Specifically, the jersey barriers were determined to not be of sufficient length to provide protection and allowed water intrusion past the barriers. The inspectors answered No to Exhibit 4, Question 1, because, if it is assumed the barrier was completely failed or unavailable, the loss of the barrier by itself during the event it was intended to mitigate, would not cause a plant trip or initiating event, would not degrade two or more trains, and would not degrade one train of a system that supports a risk significant system or function. The inspectors answered Yes to Exhibit 4, Question 2, because the finding involved the loss of any safety function identified by the licensee through IPEEE analysis. Specifically, the licensees IPEEE credits sandbags to protect against external flooding events. Since the licensee substituted the use of jersey barriers in place of sandbags, the jersey barriers were determined to not be able to perform the safety function as described. Therefore, the inspectors determined that a detailed risk evaluation was needed.

At the completion of this inspection period and by the time of the issuance of the inspection report, the significance determination of a finding was not yet completed.

Therefore, the safety significance of this finding remains To Be Determined (TBD), and will be based on the outcome of the detailed risk evaluation being performed in accordance with IMC 0609, Appendix A. This finding does not present an immediate safety concern in that the licensee has taken corrective action and revised the procedure to implement the wave run-up protection features. Specifically, the licensees procedure has been revised to direct the installation of jersey barriers in conjunction with the use of sandbags, existing jersey barriers have been modified, and additional jersey barriers and sandbags have been purchased and pre-staged. The licensee implemented compensatory measures while assessing potential long-term corrective measures to be developed and implemented.

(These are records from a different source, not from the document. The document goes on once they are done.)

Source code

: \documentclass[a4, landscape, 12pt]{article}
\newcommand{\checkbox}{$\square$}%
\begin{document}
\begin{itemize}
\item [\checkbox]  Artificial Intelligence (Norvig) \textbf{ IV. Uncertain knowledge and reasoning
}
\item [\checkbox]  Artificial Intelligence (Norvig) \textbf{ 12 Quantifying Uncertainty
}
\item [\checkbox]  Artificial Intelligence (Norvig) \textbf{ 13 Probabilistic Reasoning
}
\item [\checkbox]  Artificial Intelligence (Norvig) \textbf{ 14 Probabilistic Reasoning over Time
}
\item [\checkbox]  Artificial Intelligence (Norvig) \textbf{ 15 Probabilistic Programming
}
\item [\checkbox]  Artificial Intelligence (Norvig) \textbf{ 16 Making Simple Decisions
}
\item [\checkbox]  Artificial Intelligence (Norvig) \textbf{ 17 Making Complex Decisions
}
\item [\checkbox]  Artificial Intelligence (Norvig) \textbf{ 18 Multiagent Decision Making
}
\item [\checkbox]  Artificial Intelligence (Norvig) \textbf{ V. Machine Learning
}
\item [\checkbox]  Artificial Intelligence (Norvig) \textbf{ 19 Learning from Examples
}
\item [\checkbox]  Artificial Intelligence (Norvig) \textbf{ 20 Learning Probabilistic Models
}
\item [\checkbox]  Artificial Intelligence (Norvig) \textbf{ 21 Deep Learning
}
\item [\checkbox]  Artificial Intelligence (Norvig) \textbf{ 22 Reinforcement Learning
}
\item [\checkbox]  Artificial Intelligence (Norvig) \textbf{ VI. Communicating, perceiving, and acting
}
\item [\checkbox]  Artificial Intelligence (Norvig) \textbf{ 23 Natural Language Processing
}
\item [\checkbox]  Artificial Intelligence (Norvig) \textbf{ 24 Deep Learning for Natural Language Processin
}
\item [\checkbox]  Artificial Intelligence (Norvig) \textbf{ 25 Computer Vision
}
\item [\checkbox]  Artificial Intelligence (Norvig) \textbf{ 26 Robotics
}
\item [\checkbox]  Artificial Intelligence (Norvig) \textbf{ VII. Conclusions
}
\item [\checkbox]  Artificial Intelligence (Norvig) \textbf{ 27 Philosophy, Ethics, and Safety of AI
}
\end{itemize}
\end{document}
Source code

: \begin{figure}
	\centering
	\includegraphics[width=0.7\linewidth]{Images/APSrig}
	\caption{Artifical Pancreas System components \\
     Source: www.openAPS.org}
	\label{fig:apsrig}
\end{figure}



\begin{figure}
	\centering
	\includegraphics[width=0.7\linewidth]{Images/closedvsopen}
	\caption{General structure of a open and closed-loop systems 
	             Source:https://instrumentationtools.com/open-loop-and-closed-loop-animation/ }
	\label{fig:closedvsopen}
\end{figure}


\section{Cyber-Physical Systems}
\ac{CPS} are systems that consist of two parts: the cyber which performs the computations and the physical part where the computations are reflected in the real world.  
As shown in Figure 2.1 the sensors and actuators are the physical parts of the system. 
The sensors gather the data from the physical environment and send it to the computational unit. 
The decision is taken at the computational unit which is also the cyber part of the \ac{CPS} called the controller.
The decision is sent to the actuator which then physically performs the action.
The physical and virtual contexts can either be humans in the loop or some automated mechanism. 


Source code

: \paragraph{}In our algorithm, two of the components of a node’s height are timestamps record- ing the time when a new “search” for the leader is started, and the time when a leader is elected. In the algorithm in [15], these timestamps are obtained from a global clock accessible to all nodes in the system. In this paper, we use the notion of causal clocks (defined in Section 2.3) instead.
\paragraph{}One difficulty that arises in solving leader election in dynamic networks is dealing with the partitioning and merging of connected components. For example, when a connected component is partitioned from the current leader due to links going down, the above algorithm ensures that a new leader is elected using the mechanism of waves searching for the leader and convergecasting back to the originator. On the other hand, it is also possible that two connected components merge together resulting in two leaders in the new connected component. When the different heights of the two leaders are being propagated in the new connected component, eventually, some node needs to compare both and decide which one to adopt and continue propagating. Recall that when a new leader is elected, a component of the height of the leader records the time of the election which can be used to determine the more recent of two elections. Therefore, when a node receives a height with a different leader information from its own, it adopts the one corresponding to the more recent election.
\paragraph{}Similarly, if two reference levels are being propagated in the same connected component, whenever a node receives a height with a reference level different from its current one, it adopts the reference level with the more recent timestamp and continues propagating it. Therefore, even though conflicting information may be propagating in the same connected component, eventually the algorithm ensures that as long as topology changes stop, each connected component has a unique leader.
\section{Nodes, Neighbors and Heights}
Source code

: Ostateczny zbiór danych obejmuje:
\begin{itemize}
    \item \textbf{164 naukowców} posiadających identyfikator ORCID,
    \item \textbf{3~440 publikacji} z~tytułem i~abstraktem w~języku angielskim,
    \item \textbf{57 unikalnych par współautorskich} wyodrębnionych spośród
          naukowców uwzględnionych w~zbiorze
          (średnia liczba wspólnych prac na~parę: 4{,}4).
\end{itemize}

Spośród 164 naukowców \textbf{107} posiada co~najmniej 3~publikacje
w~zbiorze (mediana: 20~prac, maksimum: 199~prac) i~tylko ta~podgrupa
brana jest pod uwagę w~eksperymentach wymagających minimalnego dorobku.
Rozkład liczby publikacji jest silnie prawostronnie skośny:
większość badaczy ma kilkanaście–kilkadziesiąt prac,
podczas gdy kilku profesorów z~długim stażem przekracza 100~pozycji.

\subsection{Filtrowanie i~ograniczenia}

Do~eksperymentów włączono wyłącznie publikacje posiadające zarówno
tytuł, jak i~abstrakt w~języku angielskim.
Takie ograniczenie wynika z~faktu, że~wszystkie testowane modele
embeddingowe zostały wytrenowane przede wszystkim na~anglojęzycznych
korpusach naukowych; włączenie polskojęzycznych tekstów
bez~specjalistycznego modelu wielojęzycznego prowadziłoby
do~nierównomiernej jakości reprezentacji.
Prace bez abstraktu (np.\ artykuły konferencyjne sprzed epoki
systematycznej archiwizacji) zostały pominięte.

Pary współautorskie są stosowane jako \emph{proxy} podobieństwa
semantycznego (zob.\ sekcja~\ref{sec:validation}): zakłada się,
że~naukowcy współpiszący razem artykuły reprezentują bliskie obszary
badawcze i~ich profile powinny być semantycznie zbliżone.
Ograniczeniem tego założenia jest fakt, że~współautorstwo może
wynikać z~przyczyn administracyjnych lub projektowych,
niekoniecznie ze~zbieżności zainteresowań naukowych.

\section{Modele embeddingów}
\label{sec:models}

This finding has a cross-cutting aspect in the area of problem identification and resolution, corrective action program, because the licensee failed to thoroughly evaluate problems such that the resolutions address causes and extent of conditions (P.1(c)). Specifically, the licensee had the opportunity to identify this condition had the licensee thoroughly evaluated the extent of condition questions regarding the URI on flooding when identified by the inspectors in 2012.

Enforcement:

Title 10 CFR Part 50, Appendix B, Criterion V, Instructions, Procedures, and Drawings, requires, in part, that activities affecting quality be prescribed by procedures of a type appropriate to the circumstances and shall be accomplished in accordance with these procedures. The licensees established quality assurance program is described in the QATR FPL 1, Revision 12, dated July 3, 2012. The QATR, Section A.7, Regulatory Commitments, states that Appendix A of Regulatory Guide (RG) 1.33, Revision 2, dated February 1978, is used as guidance in establishing the types of procedures required for plant operation and support. The RG 1.33, Appendix A, requires procedures for combating emergencies and other significant events including acts of nature such as flooding events.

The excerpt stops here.